En France, des adolescents assassinent, torturent et tuent avec une froideur qui dépasse l’entendement. Certains deviennent des bourreaux, d’autres des victimes. La liste des noms s’allonge : Louise, 11 ans, lardée de coups de couteaux et retrouvée morte dans un bois en Essonne. Élias, 14 ans, poignardé à mort pour un téléphone. Philippine, 19 ans, violée puis assassinée et enterrée au bois de Boulogne. Shaina, victime d’un viol en réunion à 13 ans, puis brûlée vive à 15. Si ces victimes — et bien d’autres — n'ont pas toutes eu affaire à des monstres à peine majeurs, elles ont cependant un point commun : leur jeunesse.
Cette jeunesse pourtant, est aussi le visage d’une criminalité qui se transforme, où les bourreaux sont parfois aussi jeunes que leurs proies. Longtemps, l’enfant criminel était perçu comme une aberration, un accident de parcours tragique. Aujourd’hui, il est une réalité. La délinquance juvénile ne se contente plus de petits larcins ou de bagarres de cour d’école. Elle s’organise, elle s’arme, elle tue.
Ces affaires alimentent un sentiment de peur et posent une question essentielle : assiste-t-on à une explosion de la criminalité des jeunes, ou à une perception exacerbée par la médiatisation ? Si les statistiques révèlent une baisse globale de la délinquance des mineurs, elles mettent également en évidence une radicalisation de la violence. Loin des incivilités classiques, certains adolescents commettent aujourd’hui des actes d’une brutalité inédite, parfois comparables aux crimes des adultes les plus endurcis.
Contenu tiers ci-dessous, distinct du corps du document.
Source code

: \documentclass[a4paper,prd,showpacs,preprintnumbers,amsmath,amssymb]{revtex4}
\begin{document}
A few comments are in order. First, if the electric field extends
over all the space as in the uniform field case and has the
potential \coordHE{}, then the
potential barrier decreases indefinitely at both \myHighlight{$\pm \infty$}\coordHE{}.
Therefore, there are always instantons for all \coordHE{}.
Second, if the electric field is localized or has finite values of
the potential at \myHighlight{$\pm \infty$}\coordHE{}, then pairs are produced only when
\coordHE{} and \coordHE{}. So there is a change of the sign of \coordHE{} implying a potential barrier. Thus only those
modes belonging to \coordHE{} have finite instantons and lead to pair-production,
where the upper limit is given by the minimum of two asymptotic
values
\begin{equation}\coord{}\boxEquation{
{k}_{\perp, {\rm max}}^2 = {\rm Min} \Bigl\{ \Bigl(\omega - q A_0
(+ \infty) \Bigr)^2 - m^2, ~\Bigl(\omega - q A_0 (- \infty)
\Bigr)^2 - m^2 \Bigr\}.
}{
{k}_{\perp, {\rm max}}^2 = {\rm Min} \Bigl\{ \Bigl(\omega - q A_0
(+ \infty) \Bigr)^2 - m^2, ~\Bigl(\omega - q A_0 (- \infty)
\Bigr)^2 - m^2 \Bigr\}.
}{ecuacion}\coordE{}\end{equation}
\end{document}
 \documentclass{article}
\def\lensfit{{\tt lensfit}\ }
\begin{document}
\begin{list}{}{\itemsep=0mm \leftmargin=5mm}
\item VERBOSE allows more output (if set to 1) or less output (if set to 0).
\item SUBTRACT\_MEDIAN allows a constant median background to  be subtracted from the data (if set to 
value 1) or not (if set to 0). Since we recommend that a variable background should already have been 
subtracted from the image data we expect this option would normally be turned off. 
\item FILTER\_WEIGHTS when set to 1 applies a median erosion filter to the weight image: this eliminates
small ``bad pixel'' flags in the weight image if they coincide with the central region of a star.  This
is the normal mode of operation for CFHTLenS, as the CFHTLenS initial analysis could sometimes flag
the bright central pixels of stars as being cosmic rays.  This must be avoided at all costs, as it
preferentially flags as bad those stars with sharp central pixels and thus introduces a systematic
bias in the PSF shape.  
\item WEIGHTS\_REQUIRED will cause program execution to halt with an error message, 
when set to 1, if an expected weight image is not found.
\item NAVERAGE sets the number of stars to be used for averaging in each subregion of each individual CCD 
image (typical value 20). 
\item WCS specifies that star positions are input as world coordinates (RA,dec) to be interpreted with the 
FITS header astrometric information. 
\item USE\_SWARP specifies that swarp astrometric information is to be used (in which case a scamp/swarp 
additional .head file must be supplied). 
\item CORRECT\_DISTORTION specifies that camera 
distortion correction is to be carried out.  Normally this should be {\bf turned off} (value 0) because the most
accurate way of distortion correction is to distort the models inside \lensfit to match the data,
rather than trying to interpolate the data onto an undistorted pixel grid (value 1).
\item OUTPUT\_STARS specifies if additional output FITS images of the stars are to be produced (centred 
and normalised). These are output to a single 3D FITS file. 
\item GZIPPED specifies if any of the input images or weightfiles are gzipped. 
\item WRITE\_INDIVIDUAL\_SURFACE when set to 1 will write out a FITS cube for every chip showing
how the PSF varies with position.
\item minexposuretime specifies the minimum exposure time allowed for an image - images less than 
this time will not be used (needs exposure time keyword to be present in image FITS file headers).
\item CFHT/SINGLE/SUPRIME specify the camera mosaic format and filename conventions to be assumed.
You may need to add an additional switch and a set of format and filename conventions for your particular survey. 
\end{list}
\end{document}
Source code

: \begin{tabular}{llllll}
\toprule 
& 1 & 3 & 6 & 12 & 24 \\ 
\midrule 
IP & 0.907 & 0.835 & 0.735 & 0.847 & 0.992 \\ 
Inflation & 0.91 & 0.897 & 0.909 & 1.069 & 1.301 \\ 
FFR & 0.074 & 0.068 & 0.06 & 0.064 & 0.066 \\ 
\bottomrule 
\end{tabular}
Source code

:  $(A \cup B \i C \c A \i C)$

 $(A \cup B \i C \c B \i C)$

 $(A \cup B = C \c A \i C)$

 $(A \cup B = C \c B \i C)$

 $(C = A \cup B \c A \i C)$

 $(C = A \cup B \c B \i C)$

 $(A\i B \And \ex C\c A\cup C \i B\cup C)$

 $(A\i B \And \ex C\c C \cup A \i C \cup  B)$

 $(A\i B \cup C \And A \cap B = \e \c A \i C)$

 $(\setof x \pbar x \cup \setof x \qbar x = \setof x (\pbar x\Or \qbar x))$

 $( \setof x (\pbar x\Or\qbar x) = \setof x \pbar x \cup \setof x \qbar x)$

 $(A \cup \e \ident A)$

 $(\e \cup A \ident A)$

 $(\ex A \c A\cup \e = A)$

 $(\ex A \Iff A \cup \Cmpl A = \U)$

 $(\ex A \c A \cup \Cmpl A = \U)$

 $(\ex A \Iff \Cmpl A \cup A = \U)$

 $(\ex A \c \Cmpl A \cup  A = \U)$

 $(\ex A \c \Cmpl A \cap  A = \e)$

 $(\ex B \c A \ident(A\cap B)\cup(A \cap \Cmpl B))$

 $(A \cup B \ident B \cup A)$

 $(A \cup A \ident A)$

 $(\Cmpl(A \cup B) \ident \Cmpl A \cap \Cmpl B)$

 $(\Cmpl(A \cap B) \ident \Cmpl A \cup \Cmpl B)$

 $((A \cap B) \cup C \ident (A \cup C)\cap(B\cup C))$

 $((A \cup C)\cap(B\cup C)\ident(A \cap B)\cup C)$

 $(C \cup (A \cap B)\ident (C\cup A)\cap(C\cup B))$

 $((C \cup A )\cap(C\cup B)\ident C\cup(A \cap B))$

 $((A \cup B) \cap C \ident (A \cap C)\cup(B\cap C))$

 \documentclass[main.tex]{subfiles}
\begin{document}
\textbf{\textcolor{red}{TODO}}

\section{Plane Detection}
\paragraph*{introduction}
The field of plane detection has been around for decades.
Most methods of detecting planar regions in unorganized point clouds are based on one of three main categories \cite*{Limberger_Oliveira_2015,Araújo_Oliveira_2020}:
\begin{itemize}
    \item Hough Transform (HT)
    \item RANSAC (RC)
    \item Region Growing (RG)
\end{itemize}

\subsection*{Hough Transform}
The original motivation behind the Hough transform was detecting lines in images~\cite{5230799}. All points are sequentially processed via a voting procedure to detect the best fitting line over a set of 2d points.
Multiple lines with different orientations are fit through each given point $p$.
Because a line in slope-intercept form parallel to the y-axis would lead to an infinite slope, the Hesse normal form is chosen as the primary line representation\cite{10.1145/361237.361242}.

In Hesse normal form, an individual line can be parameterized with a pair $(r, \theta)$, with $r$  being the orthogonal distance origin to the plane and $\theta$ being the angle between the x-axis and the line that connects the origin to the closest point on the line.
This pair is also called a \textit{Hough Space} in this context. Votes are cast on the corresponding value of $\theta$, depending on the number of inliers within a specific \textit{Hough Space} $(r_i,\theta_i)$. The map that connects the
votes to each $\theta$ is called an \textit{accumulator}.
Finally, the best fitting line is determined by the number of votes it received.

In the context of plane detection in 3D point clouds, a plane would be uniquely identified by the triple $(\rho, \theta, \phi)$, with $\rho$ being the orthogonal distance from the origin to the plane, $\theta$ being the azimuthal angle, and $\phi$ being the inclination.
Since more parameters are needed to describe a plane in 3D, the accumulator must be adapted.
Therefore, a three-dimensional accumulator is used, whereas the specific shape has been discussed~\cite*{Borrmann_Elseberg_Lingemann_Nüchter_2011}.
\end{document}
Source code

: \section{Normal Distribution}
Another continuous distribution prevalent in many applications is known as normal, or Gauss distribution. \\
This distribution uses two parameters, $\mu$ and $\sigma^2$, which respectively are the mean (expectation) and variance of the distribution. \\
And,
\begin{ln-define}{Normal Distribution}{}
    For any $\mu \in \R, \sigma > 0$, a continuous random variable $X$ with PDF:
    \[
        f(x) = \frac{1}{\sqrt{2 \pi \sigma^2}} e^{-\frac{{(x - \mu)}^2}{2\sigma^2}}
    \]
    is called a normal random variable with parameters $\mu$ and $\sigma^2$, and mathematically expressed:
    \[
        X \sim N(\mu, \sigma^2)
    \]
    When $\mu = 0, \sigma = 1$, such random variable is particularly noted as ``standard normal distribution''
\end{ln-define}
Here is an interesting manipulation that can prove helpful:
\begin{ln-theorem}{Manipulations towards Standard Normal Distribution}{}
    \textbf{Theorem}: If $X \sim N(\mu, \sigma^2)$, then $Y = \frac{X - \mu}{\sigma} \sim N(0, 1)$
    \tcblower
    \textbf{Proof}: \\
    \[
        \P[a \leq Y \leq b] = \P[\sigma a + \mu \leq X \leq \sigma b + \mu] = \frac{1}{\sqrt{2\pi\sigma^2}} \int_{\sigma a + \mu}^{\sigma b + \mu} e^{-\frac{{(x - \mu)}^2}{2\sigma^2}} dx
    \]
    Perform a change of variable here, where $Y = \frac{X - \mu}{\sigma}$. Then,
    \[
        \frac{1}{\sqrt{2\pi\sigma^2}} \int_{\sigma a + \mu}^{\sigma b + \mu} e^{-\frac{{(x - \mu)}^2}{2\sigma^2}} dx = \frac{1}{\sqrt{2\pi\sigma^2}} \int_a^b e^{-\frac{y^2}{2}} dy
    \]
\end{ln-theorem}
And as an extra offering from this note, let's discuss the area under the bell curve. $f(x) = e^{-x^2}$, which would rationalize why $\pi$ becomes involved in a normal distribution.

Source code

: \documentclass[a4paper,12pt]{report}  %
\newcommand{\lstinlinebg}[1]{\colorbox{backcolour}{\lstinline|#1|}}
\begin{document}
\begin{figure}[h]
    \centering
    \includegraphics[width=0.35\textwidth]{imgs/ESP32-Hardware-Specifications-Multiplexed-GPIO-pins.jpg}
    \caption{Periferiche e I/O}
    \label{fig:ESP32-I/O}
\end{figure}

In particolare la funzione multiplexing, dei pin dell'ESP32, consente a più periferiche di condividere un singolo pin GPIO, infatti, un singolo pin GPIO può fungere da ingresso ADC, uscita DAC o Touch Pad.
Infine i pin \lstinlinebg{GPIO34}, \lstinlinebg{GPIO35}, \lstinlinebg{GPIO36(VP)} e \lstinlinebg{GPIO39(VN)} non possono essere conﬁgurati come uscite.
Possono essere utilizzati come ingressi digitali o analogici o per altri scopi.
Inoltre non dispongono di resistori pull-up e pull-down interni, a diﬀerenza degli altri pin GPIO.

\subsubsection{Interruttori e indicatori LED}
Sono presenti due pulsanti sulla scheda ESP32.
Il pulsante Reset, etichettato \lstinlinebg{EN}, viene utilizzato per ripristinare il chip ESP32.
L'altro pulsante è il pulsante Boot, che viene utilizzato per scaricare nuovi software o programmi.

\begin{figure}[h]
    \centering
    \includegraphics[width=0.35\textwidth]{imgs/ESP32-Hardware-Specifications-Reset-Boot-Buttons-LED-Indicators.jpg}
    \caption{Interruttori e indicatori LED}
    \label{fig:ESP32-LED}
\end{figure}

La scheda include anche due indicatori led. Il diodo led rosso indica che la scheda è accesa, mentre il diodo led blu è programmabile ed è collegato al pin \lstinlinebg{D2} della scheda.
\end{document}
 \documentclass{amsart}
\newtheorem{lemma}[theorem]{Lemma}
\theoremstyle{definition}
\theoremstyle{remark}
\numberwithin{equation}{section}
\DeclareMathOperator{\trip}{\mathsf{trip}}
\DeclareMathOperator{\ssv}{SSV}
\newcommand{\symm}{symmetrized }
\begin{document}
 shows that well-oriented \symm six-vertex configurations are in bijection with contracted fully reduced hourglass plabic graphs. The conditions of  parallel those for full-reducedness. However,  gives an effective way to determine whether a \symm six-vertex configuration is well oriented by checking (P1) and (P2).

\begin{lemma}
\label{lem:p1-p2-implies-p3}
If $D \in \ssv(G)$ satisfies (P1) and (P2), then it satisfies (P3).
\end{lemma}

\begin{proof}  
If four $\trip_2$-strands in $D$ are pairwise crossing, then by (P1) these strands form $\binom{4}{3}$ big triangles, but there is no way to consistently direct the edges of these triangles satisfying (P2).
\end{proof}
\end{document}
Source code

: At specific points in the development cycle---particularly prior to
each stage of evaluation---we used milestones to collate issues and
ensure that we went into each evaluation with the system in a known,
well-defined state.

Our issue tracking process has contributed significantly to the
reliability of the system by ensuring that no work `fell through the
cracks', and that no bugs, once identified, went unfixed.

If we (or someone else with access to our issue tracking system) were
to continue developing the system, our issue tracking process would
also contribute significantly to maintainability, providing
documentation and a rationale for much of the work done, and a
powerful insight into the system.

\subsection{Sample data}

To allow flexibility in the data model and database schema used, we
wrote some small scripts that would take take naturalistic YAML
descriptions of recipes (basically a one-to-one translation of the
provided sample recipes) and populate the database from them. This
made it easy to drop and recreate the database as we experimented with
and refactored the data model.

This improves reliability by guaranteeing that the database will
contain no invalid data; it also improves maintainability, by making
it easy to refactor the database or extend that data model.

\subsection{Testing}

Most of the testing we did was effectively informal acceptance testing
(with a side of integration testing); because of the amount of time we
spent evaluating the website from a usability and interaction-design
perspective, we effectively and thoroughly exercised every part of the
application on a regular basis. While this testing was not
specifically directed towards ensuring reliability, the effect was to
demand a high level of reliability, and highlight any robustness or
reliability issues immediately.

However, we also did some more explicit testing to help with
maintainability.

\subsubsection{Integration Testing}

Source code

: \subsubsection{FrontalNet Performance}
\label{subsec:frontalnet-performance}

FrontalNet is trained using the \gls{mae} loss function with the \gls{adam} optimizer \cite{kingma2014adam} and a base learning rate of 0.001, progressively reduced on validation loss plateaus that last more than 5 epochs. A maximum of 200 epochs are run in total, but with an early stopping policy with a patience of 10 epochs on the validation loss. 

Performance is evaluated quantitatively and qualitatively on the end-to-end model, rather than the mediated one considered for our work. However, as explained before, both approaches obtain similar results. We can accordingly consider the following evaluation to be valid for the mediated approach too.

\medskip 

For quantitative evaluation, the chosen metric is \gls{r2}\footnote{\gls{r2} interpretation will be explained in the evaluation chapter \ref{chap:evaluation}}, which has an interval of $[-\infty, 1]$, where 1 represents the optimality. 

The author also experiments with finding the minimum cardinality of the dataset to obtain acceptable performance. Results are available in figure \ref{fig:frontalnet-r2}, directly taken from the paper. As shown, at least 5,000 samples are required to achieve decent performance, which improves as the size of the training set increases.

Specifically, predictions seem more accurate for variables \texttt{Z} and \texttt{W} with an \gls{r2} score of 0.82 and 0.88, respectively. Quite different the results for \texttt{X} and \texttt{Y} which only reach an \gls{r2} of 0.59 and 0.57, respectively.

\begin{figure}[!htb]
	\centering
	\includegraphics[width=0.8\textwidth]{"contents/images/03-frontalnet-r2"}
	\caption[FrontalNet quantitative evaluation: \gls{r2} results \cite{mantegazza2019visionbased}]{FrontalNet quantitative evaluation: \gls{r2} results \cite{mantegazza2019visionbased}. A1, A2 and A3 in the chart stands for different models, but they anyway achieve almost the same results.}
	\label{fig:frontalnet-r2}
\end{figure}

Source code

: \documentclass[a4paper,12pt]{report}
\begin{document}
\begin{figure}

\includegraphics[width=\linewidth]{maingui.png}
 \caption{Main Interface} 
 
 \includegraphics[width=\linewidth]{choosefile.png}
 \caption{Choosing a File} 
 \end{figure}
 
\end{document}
Des chiffres alarmants masqués par le déni
Les défenseurs des droits de l’enfant répètent à l’envi que la délinquance des mineurs est en baisse, s’appuyant sur des statistiques qui masquent une réalité bien plus sombre. Selon le rapport du ministère de la Justice — Les mineurs délinquants —, en 2020, 187 700 mineurs ont été traités par les parquets pour des affaires criminelles, soit 2,8 % de la population des 10-17 ans. Parmi eux, plus de la moitié (51 %) avaient entre 16 et 17 ans, tandis que 40 % avaient entre 13 et 15 ans. Et ce ne sont pas de simples infractions mineures :
- 20 % étaient impliqués dans des coups et violences volontaires (contre 17 % des majeurs).
- 4,7 % ont commis des viols et agressions sexuelles (contre 1,8 % des majeurs).
- 20 % étaient impliqués dans des vols et recels aggravés (contre 5,3 % des majeurs).
- 8,2 % ont commis des destructions et dégradations (contre 3,7 % des majeurs).
Ces chiffres parlent d’eux-mêmes : les mineurs surpassent désormais les adultes en matière de violence. Pourtant, plutôt que d’admettre l’évidence, certains continuent de leur chercher des excuses. Poignarder, violer, massacrer… mais avec circonstance atténuante : ils n’ont pas encore soufflé leurs 18 bougies.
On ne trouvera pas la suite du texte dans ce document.